The following tree is very simple and simply adds a break after the last word of a token that has following punctuation. Note the first condition is done by a lisp function as we wand to ensure that only the last word in a token gets the break. (Earlier erroneous versions of this would insert breaks after each word in "1984."
This tree is defined festival/lib/phrase.scm in the standard distribution and is certainly a good first step in defining a phrasing model for a new language.(set! simple_phrase_cart_tree
'
((lisp_token_end_punc in ("?" "." ":"))
((BB))
((lisp_token_end_punc in ("'" "\"" "," ";"))
((B))
((n.name is 0) ;; end of utterance
((BB))
((NB))))))
To make a better phrasing model requires more information. As the basic punctuation model underpredicts we need information that will find reasonable boundaries within strings of words. In English, boundaries are more likely between content words and function words, because most function words are before the words they related to, in Japanese function words are typically after their relate content words so breaks are more likely between function words and content words. If you have no data to train from, written rules, in a CART tree, can exploited this fact and give a phrasing model that is better than a punctuation only. Basically a rule could be if the current word is a content word and the next is a function word (or the reverse if that appropriate for a language) and we are more than 5 words from a punctuation symbol them predict a break. We maybe also want to insure that we are also at least five words from predicted break too.
Note the above basic rules aren't optimal but when you are building a new voice in a new language and have no data to train from you will get reasonably far with simple rules like that, such that phrasing prediction will be less of a problem than the other problems you will find in you voice.
To implement such a scheme we need three basic functions: one to
determine if the current word is a function of content word, one to
determine number of words since previous punctuation (or start of
utterance) and one to determine number of words to next punctuation (or
end of utterance. The first of these functions is already provided for
with a feature, through the feature function gpos
. This uses
the word list in the lisp variable guess_pos
to determine the
basic category of a word. Because in most languages the set of function
words is very nearly a closed class they can usually be explicitly
listed. The format of the guess_pos
variable is a list of
lists whose first element is the set name and the rest of the list if
the words that are part of that set. Any word not a member of
any of these sets is defined to be in the set content
. For
example the basic definition for this for English,
given in festival/lib/pos.scm is
The punctuation distance check can be written as a Lisp feature function(set! english_guess_pos
'((in of for in on that with by at from as if that against about
before because if under after over into while without
through new between among until per up down)
(to to)
(det the a an no some this that each another those every all any
these both neither no many)
(md will may would can could should must ought might)

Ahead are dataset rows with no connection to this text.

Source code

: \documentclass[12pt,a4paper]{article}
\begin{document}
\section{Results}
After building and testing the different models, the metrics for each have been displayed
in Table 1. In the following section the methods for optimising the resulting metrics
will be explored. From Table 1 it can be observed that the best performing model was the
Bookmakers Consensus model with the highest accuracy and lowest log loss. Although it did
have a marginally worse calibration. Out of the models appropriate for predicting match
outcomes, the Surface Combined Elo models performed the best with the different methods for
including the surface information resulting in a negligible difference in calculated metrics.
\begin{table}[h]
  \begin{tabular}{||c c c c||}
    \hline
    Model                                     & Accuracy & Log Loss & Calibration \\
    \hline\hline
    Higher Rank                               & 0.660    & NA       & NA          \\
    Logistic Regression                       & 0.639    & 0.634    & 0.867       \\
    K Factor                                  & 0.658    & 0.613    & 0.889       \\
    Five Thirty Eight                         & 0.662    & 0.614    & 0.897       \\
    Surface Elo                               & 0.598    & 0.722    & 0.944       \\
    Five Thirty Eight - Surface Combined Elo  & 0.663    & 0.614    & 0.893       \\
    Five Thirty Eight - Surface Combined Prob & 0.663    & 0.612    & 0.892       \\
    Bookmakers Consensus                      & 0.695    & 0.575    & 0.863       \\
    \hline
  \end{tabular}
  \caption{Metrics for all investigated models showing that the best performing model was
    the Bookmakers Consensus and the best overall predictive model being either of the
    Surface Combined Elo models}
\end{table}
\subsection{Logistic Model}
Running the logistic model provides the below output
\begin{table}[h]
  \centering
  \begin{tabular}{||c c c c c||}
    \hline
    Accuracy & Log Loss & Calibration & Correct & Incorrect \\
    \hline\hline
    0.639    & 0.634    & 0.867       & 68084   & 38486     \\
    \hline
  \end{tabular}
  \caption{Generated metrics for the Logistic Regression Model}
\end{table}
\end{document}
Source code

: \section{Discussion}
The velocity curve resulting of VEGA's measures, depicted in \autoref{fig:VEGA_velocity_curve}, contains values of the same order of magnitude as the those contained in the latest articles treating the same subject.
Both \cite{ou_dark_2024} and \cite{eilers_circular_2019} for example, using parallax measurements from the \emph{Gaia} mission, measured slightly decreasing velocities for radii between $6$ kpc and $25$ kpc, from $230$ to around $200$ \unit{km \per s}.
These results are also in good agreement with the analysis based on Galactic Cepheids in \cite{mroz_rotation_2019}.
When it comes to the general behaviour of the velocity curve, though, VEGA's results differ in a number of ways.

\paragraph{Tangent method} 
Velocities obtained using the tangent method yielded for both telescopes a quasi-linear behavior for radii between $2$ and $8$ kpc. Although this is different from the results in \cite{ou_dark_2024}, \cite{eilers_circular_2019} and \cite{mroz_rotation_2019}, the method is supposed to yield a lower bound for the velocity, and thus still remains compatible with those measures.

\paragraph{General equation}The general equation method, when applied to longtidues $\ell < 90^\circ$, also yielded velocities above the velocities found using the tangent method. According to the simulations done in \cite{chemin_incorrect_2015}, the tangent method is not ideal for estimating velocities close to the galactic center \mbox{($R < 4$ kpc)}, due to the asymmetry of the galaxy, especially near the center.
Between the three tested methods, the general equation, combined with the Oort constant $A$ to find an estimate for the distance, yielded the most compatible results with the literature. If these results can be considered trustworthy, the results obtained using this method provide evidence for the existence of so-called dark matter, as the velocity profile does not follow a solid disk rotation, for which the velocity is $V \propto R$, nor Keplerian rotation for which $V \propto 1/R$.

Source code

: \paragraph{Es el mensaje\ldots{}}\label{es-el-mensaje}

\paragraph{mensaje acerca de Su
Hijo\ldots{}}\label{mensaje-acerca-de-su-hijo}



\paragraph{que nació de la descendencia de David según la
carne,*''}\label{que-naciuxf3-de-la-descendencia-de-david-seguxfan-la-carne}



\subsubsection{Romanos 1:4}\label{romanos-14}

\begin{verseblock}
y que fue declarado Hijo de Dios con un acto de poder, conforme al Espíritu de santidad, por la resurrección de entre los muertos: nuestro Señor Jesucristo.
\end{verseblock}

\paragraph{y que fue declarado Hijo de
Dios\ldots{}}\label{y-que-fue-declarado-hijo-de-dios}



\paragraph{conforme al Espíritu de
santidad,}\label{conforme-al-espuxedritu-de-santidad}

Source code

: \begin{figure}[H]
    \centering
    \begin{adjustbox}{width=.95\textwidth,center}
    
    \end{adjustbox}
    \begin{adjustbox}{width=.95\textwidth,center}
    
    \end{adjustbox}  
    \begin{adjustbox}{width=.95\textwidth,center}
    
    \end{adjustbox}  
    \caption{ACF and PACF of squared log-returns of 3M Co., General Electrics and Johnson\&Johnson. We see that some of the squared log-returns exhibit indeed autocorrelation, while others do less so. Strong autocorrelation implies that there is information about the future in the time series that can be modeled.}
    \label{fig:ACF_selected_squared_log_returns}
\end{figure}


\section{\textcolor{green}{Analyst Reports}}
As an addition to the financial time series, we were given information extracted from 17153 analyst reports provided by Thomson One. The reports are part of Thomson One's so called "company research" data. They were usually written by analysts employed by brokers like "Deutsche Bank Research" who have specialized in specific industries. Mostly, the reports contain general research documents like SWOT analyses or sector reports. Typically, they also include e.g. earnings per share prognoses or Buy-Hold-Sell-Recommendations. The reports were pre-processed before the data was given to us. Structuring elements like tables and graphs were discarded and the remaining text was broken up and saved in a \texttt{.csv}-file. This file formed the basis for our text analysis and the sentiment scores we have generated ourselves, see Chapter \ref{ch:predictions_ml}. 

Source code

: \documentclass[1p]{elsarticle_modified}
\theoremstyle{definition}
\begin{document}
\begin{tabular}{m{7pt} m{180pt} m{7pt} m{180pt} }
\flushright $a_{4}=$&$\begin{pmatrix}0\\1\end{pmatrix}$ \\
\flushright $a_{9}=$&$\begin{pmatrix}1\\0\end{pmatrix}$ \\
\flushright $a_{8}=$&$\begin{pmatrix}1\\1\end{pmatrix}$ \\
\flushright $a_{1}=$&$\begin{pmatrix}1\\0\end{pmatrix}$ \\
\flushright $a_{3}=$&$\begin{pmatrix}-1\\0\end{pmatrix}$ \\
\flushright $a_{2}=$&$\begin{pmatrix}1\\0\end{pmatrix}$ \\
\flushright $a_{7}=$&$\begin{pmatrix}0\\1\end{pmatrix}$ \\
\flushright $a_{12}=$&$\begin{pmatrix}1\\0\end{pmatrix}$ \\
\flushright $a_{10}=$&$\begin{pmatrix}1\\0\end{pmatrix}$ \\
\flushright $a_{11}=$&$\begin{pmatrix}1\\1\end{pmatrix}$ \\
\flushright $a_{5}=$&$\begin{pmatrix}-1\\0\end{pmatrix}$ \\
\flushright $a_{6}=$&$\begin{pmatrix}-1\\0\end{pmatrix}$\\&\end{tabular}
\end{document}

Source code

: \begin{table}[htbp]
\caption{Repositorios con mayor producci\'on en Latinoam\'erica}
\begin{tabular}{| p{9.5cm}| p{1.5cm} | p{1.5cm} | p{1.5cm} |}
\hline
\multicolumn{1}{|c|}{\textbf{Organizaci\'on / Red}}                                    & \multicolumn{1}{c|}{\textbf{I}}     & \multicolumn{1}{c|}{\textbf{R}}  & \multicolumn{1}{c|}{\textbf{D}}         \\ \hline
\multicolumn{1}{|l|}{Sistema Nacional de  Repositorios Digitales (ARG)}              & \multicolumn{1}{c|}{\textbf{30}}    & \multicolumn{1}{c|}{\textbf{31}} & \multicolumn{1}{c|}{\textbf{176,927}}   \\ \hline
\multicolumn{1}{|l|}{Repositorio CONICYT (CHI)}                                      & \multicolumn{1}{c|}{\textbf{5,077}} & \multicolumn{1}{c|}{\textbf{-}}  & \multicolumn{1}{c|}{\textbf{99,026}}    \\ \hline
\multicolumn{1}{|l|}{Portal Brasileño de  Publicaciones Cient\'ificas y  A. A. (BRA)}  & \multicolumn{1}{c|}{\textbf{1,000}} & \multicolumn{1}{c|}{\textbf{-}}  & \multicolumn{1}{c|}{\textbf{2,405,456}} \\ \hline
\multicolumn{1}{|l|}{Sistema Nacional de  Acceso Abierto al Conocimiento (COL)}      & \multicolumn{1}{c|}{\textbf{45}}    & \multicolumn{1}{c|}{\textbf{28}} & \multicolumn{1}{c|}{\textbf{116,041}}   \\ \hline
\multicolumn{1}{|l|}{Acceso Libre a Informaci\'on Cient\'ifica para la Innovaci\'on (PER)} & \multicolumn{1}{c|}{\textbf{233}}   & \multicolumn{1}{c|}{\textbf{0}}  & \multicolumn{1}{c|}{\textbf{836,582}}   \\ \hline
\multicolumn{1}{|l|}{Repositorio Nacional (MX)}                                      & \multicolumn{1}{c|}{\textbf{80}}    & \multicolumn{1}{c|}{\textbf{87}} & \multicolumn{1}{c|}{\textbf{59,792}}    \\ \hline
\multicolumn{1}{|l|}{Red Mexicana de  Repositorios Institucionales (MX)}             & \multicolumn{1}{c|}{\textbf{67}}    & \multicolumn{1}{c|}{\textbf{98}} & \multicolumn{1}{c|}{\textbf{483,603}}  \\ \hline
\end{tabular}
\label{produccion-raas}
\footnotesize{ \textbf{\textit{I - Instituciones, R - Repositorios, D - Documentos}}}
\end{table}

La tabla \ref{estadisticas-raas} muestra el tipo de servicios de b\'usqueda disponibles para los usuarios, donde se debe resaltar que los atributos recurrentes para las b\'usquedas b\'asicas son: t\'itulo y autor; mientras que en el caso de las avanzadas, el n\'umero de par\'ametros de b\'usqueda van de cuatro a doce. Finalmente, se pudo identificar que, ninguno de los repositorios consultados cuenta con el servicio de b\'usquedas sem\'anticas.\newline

(cc and but or plus yet nor)
(wp who what where how when)
(pps her his their its our their its mine)
(aux is am are was were has have had be)
(punc "." "," ":" ";" "\"" "'" "(" "?" ")" "!")
))
The function looking forward would be(define (since_punctuation word)
"(since_punctuation word)
Number of words since last punctuation or beginning of utterance."
(cond
((null word) 0) ;; beginning or utterance
((string-equal "0" (item.feat word "p.lisp_token_end_punc")) 0)
(t
(+ 1 (since_punctuation (item.prev word))))))
The whole tree using these features that will insert a break at punctuation or between content and function words more than 5 words from a punctuation symbol is as follows(define (until_punctuation word)
"(until_punctuation word)
Number of words until next punctuation or end of utterance."
(cond
((null word) 0) ;; beginning or utterance
((string-equal "0" (token_end_punc word)) 0)
(t
(+ 1 (since_punctuation (item.prev word))))))
To use this add the above to a file in your festvox/ directory and ensure it is loaded by your standard voice file. In your voice definition function. Add the following(set! simple_phrase_cart_tree_2
'
((lisp_token_end_punc in ("?" "." ":"))
((BB))
((lisp_token_end_punc in ("'" "\"" "," ";"))
((B))
((n.name is 0) ;; end of utterance
((BB))
((lisp_since_punctuation > 5)
((lisp_until_punctuation > 5)
((gpos is content)
((n.gpos content)
((NB))
((B))) ;; not content so a function word
((NB))) ;; this is a function word
((NB))) ;; to close to punctuation
((NB))) ;; to soon after punctuation
((NB))))))
(set! guess_pos english_guess_pos) ;; or appropriate for your language
(Parameter.set 'Phrase_Method 'cart_tree)
(set! phrase_cart_tree simple_phrase_cart_tree_2)
A much better method for predicting phrase breaks is using a full statistical model trained from data. The problem is that you need a lot of data to train phrase break models. Elsewhere in this document we suggest the use of a timit style database or around 460 sentences, (around 14500 segments) for training models. However a database such as this as very few internal utterance phrase breaks. An almost perfect model word predict breaks at the end of each utterances and never internally. Even the f2b database from the Boston University Radio New Corpus [ostendorf95] which does have a number of utterance internal breaks isn't really big enough. For English we used the MARSEC database [roach93] which is much larger (around 37,000 words). Finding such a database for your language will not be easy and you may need to fall back on a purely hand written rule system.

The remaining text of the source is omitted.